A pure MPI application using mpirun
or mpiexec
with more ranks than the number of NUMA nodes may encounter an error similar to the following:
-------------------------------------------------------------------------- Open MPI tried to bind a new process, but something went wrong. The process was killed without launching the target application. Your job will now abort. Local host: c0313 Application name: bin/placement_mpi Error message: hwloc_set_cpubind returned "Error" for bitmap "96" Location: rtc_hwloc.c:382 --------------------------------------------------------------------------
This occurs because OpenMPI attempts to bind a CPU that is already restricted by SLURM.
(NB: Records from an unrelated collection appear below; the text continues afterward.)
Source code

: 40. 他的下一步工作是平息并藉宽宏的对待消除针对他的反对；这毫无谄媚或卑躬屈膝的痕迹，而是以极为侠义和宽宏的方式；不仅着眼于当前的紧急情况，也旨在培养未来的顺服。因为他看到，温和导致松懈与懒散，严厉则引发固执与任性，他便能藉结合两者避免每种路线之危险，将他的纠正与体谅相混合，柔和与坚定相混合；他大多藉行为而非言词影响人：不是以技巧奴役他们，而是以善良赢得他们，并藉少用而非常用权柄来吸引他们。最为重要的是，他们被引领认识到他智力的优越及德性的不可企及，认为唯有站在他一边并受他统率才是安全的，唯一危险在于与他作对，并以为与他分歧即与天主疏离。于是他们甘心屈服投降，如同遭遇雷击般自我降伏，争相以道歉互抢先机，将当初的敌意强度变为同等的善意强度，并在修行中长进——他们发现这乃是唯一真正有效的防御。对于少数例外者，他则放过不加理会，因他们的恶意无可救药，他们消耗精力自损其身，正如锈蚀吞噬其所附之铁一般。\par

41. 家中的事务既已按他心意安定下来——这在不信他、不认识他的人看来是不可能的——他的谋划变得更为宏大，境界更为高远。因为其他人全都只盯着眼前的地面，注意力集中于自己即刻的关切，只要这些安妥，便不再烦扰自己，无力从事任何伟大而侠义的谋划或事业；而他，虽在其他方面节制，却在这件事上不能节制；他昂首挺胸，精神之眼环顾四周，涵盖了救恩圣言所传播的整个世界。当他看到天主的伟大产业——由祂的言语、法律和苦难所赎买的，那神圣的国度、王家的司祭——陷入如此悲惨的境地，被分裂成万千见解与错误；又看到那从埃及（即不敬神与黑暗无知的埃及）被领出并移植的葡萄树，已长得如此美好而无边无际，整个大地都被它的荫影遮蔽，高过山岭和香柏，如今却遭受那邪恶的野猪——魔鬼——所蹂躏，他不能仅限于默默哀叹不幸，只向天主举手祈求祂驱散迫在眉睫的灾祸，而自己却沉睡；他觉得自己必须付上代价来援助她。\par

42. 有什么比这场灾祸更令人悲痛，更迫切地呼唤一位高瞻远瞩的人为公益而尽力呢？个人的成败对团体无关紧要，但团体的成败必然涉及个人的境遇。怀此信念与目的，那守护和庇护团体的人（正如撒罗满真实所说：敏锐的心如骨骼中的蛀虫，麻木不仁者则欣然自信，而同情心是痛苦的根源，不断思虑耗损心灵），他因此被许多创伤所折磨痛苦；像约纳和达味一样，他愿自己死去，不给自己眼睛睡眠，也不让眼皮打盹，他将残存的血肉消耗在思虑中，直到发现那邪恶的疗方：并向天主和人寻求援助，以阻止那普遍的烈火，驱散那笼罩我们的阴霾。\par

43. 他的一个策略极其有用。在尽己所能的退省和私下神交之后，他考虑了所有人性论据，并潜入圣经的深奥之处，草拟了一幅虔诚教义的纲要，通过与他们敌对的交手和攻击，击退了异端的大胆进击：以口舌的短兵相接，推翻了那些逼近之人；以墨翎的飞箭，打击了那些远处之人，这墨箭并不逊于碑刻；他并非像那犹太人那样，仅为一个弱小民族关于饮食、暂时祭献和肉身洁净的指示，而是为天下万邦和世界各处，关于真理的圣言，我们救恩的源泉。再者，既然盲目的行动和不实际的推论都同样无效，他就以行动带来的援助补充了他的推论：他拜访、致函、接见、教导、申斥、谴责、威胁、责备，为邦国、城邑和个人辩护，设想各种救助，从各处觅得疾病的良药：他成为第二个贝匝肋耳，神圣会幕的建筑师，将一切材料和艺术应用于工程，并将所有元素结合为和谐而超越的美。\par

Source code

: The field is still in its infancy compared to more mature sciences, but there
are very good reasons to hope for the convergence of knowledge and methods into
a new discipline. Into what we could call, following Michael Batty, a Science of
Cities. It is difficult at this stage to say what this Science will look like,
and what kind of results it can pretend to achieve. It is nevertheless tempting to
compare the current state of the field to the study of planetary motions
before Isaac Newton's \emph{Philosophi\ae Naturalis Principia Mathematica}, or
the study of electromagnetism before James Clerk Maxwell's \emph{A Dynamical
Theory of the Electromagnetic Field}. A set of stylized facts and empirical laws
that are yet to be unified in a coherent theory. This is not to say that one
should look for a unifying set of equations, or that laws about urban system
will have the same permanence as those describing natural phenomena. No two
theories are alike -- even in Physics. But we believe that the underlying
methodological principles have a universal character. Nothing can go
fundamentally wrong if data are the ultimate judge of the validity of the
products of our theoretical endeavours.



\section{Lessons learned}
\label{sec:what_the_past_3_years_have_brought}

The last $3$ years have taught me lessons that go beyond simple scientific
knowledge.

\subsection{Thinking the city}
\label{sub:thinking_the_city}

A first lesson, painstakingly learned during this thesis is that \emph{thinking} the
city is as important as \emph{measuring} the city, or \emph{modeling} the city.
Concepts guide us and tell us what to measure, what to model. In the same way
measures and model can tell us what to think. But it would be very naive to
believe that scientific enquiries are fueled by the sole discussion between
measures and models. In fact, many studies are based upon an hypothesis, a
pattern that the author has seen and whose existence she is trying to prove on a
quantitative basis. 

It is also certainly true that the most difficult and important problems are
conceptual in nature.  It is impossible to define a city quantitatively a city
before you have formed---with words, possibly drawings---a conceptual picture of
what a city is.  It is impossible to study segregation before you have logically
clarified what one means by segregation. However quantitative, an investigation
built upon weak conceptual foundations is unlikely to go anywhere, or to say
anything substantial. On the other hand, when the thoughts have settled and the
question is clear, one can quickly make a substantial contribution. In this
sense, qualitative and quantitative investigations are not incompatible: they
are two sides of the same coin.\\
Additionally, an MPI+OpenMP application using mpirun
or mpiexec
may either bind multiple MPI ranks to the same socket or assign multiple threads to the same CPU core, leading to performance degradation.
Cause of the issue
We believe these issues stem from the HWLOC version shipped with OpenMPI or NVHPC being incompatible with the SLURM cgroup plugin or the system-wide HWLOC, as reported in this issue.
Affected versions
- OpenMPI: All openmpi/4.1.6 on Cardinal
- NVHPC: nvhpc/24.11 and nvhpc/25.1 on Asecnd and Cardinal
Workaround
To avoid these issues, use srun
to launch MPI applications instead of mpirun
or mpiexec
.